[Start of Attachment]

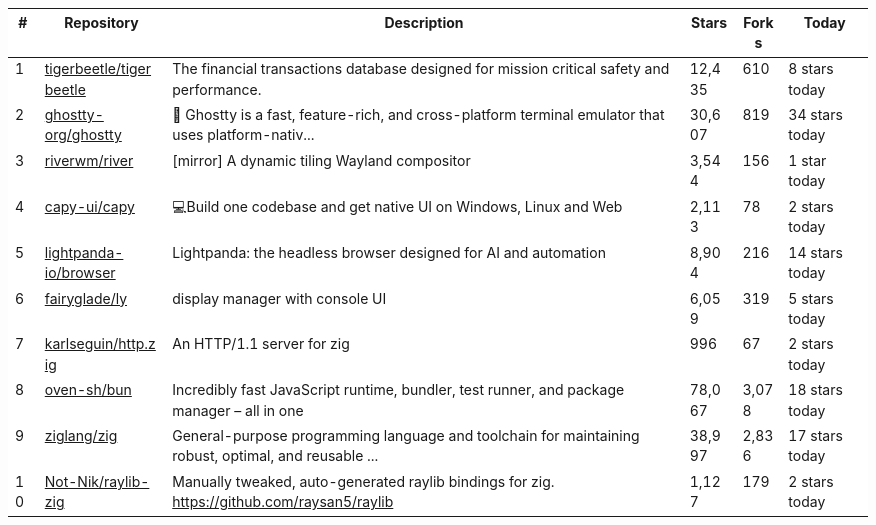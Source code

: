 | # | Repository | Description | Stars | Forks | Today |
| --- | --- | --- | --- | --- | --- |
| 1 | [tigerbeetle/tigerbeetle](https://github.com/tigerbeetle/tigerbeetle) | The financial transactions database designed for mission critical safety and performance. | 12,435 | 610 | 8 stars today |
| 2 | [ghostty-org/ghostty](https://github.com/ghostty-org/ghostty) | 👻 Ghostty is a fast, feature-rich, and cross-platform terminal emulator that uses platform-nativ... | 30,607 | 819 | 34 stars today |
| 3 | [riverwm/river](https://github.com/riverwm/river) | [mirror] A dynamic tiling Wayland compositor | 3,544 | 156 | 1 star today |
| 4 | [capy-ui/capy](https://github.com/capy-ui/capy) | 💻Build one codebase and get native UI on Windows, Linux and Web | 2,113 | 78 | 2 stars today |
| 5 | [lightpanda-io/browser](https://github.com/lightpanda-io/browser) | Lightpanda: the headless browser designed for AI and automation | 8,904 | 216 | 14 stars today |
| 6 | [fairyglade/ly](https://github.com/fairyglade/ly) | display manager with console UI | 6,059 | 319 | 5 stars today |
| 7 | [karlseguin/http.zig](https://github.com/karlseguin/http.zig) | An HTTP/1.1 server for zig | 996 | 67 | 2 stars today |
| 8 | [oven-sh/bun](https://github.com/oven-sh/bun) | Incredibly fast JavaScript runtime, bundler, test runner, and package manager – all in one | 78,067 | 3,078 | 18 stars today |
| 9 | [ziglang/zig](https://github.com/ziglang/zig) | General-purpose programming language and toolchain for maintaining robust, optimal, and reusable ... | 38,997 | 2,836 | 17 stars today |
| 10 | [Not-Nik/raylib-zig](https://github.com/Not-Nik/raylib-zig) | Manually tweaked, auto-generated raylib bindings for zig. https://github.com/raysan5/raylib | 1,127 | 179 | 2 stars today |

[End of Attachment]
[Start of Attachment]

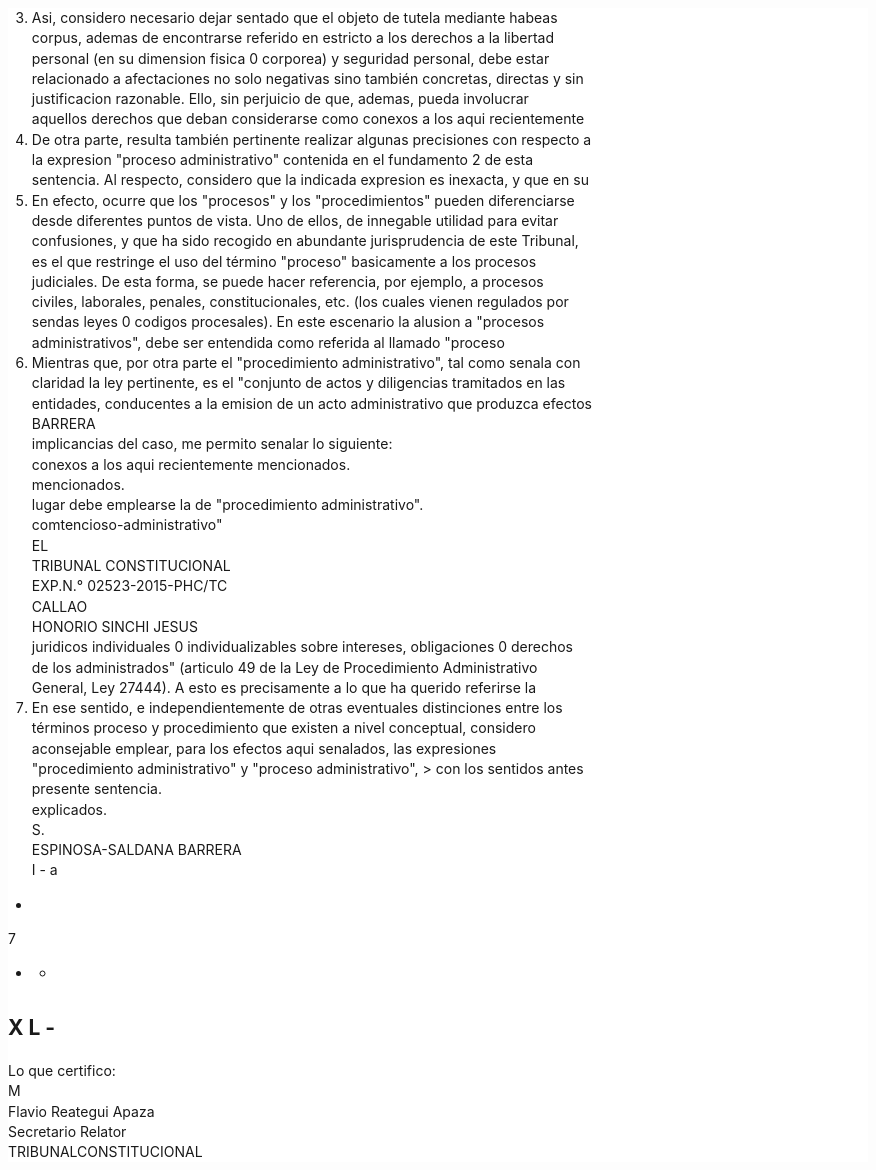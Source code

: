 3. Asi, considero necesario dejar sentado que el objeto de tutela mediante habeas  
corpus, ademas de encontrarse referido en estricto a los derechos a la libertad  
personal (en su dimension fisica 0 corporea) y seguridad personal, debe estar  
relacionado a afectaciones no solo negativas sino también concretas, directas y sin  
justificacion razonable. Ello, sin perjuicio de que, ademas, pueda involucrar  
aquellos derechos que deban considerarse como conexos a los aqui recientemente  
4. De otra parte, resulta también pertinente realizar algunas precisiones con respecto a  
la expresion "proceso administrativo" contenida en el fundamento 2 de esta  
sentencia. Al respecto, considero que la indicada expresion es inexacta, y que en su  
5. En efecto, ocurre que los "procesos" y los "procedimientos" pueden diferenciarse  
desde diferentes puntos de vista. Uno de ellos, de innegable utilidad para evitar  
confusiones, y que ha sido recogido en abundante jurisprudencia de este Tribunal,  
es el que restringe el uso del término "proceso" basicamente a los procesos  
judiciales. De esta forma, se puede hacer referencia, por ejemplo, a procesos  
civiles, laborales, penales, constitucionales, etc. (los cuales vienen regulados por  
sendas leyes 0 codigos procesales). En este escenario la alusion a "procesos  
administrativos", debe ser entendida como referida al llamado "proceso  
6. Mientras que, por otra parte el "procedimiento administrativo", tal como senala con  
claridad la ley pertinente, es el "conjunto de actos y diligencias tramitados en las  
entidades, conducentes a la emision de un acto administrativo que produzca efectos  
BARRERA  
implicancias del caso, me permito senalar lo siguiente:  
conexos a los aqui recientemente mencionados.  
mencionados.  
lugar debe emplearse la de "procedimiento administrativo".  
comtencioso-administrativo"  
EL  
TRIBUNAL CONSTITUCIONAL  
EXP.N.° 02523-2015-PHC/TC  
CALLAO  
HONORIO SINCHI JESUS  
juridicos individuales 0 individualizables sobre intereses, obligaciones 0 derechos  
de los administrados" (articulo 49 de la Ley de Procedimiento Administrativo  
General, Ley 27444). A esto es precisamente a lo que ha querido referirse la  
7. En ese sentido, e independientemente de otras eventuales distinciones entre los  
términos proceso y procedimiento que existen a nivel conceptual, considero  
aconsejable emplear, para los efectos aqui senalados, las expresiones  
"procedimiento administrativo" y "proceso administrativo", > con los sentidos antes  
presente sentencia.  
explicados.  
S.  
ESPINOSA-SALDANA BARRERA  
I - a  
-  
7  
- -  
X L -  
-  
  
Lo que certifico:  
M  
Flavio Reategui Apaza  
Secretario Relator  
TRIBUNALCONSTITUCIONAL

[End of Attachment]
[Start of Attachment]

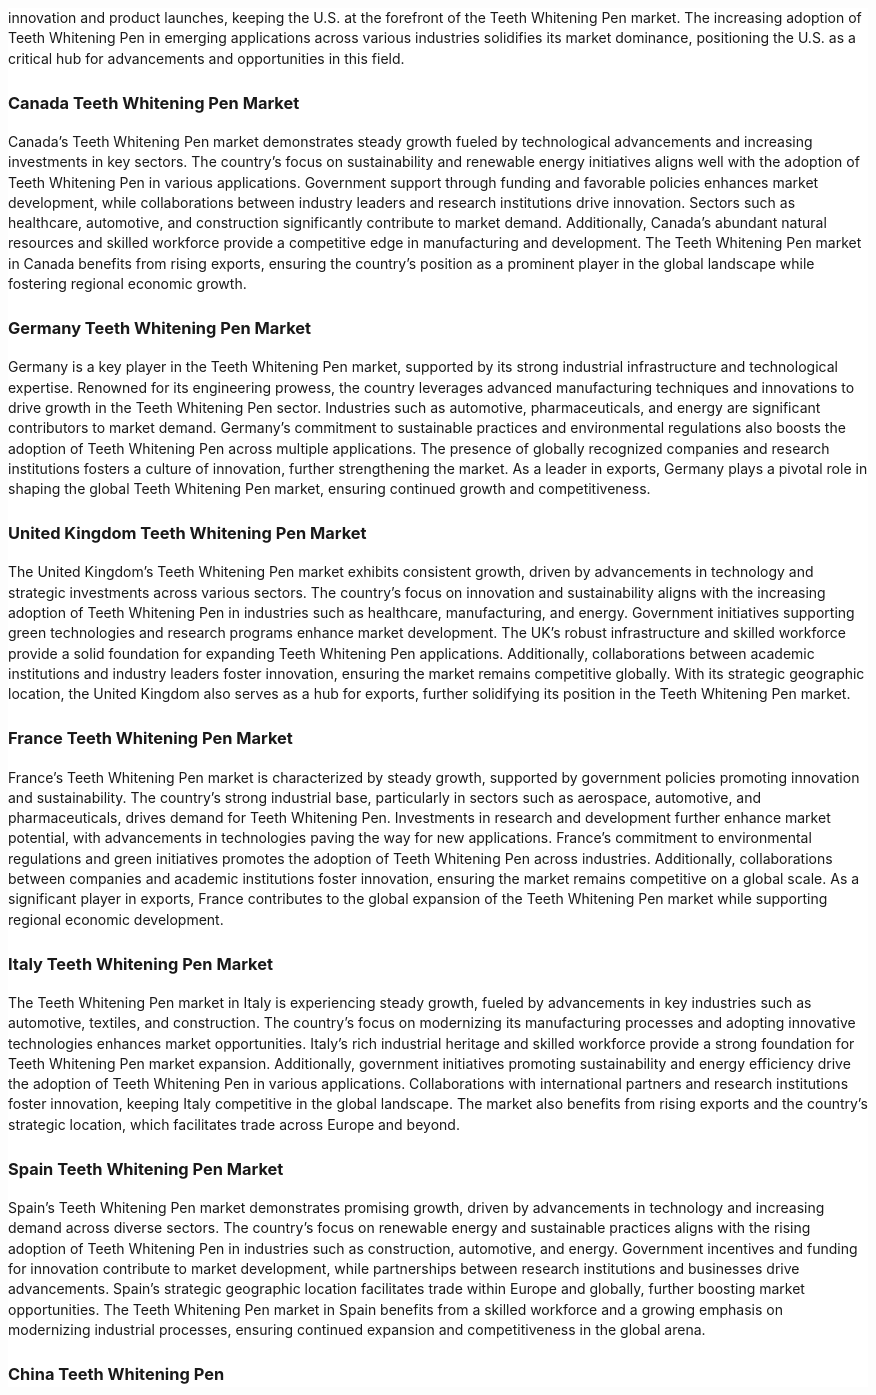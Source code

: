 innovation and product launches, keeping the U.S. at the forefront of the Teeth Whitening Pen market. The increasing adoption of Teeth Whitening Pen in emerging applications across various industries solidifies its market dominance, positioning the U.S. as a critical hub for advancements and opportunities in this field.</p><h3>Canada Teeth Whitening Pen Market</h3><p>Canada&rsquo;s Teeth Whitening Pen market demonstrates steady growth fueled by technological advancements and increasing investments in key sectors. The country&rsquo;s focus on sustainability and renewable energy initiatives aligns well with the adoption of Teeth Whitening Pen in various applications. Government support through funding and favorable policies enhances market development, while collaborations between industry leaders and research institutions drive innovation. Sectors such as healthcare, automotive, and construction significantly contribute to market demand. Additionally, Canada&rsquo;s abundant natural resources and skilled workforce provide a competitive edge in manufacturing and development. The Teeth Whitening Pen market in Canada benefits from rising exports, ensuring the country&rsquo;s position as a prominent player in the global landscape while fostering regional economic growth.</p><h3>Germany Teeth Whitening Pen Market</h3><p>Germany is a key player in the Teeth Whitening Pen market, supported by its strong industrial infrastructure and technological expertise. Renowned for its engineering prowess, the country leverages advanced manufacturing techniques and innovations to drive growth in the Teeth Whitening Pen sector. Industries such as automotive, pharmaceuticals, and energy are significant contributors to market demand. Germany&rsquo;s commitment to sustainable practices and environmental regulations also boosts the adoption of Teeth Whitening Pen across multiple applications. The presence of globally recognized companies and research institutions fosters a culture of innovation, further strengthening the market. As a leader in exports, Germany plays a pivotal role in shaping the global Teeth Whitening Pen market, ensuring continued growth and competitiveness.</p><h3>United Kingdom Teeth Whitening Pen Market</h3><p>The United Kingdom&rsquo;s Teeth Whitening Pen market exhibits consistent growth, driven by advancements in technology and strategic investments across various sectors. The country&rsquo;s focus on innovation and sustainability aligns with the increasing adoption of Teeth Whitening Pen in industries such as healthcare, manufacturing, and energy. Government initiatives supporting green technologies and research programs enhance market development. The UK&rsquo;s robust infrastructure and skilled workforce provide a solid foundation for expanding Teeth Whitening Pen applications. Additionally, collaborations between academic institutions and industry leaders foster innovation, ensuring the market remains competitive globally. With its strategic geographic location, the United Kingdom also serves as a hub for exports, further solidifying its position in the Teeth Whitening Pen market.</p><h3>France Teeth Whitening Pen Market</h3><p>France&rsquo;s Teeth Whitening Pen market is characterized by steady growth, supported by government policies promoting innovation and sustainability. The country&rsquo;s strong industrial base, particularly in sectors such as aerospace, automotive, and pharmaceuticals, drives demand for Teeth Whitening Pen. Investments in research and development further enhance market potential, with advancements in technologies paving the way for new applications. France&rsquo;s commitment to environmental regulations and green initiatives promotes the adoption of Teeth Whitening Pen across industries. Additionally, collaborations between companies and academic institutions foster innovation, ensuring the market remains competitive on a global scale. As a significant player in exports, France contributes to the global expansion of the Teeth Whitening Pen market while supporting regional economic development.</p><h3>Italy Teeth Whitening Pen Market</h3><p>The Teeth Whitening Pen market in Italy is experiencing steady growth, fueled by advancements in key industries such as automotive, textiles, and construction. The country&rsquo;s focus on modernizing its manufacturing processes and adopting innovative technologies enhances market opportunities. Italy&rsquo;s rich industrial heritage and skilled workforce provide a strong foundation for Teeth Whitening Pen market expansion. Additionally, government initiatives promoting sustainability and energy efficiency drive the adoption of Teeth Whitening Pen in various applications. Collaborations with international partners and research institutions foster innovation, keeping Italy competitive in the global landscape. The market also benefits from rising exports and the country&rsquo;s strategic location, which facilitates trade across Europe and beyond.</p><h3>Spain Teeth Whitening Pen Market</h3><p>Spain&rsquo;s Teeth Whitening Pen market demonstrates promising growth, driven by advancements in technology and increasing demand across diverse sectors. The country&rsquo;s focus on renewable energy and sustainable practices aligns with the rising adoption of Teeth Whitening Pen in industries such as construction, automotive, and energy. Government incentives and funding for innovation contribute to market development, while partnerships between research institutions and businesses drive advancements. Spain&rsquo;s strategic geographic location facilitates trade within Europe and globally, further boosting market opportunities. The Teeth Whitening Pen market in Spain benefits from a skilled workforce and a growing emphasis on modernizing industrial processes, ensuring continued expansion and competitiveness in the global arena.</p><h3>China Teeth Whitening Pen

[End of Attachment]

What is required: Using the listing above, work out how many of its lines include "parte", and give only the result.

Solution to this task: 2